It sounds like he will be brought in as a junior contributor with plenty of
more experienced team members around him. I don't know the specifics of what
the exact job duties are. It seemed to be recognition of the raw graphic
talent and willingness to learn. He's a recent grad.

The firm creates sites and apps for 3rd party clients.

------
indescions_2017
Sketch, Figma, and Adobe XD are modern tools for web user interaction design.
And Smashing's website is a good place to start:

[https://www.smashingmagazine.com/](https://www.smashingmagazine.com/)
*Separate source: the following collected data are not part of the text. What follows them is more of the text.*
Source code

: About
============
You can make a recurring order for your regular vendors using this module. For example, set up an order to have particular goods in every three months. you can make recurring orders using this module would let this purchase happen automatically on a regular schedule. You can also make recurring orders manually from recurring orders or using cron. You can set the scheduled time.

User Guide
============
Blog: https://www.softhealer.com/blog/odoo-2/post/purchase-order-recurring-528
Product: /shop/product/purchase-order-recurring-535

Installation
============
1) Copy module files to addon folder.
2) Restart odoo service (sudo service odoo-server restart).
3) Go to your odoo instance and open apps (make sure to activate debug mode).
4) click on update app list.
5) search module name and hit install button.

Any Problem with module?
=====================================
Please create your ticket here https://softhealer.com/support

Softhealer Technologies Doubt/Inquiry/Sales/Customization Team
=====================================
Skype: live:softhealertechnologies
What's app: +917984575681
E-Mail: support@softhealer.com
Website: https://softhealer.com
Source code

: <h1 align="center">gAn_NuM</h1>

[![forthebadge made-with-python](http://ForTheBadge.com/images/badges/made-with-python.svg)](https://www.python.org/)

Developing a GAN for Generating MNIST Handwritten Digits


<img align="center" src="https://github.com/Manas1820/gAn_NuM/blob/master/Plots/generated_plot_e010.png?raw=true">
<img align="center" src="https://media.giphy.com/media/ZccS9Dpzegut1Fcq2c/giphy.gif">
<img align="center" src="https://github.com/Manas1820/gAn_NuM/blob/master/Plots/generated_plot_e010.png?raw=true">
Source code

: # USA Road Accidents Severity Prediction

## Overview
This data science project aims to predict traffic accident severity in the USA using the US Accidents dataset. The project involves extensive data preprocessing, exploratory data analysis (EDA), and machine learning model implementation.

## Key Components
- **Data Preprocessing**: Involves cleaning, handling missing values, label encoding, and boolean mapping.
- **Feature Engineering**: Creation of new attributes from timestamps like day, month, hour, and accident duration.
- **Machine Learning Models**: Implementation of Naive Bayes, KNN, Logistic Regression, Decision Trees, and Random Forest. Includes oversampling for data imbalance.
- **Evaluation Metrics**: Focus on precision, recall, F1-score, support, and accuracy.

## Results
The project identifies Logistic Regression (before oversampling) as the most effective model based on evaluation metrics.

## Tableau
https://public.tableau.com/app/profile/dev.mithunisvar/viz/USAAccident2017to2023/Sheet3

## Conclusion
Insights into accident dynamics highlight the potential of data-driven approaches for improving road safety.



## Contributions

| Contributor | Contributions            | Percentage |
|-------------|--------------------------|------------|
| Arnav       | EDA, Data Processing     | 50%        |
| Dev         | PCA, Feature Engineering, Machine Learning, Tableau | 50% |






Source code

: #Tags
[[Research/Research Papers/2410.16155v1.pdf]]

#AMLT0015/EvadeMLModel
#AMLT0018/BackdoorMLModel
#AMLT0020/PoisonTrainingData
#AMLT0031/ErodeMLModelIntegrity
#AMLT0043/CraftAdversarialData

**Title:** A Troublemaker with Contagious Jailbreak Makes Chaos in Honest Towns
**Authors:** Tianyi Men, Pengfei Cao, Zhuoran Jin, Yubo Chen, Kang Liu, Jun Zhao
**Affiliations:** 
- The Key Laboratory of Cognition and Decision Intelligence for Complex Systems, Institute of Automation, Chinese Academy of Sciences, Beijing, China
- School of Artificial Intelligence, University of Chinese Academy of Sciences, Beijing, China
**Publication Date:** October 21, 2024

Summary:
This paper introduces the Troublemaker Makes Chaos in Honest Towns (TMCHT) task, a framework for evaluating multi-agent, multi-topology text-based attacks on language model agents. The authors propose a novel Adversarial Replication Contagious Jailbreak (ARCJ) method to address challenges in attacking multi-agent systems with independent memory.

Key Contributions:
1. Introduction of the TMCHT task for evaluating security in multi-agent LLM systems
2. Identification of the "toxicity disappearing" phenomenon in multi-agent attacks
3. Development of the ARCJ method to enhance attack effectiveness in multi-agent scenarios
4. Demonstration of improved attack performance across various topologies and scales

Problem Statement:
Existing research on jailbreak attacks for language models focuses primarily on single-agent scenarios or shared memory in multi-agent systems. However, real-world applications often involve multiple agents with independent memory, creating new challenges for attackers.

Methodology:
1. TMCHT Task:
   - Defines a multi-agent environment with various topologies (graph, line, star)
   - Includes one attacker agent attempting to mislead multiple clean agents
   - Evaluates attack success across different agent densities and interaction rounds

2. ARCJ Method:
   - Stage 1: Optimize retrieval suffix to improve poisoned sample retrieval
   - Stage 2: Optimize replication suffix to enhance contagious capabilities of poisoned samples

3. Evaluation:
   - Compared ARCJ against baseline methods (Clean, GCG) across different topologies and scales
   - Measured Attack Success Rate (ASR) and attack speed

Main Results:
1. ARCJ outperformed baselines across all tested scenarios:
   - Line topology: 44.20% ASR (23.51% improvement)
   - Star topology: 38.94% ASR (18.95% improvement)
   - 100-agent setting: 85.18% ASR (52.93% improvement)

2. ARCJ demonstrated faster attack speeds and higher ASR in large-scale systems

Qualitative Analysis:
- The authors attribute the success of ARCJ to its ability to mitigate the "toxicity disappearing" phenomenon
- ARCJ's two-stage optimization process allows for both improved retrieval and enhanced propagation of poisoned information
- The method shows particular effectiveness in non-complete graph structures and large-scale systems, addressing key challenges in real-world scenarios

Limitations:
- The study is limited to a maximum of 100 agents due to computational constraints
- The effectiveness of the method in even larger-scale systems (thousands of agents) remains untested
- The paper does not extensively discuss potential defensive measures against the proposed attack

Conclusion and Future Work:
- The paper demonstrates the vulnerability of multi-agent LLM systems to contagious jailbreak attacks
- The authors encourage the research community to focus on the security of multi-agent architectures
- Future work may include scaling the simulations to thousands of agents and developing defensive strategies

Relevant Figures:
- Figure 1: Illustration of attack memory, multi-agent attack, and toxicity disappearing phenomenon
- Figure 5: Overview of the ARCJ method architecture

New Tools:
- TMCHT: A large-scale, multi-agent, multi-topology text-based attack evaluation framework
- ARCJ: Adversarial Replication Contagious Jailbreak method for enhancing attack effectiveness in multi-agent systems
I also love Google's Design site. Thinking about a single design language.
That can be transmuted across Chrome, Android, VR and AR. Is a really powerful
way to think about interfaces that can be used by billions of users. Good Luck
:)

Designing SPAN 2017: An inside look at how we design and evolve the branding
of our annual design and technology conference.By Google Design

[https://design.google/library/designing-
span-2017/](https://design.google/library/designing-span-2017/)

------
zzzcpan
Web design doesn't have much in common with print, it's more about user
experience, usability, psychology, etc. For those things Steve Krug's book is
nice, I would also suggest Jakob Nielsen, you may know his quote that users
spend most of their time on other web sites. Tools are different too, like
Balsamiq. Approaches are different. The only thing in common is graphic design
part of the web design, but with different constraints of course, not much new
to learn here after print.

------
cdvonstinkpot
A bit dated, still useful:

Seth Godin: The Big Red Fez

[https://www.amazon.com/exec/obidos/ASIN/0743227905/permissio...](https://www.amazon.com/exec/obidos/ASIN/0743227905/permissionmarket)

------
jjj2222mml
Don't Make Me Think - Steve Krug

------
mnault000
Check this out:
[http://www.allitebooks.com/?s=web+dev](http://www.allitebooks.com/?s=web+dev)

------
tyingq
Just an update to say thanks for the answers. HN is truly unique in the
quality of the feedback.

------
andrei_says_
Microinteractions by Dan Saffer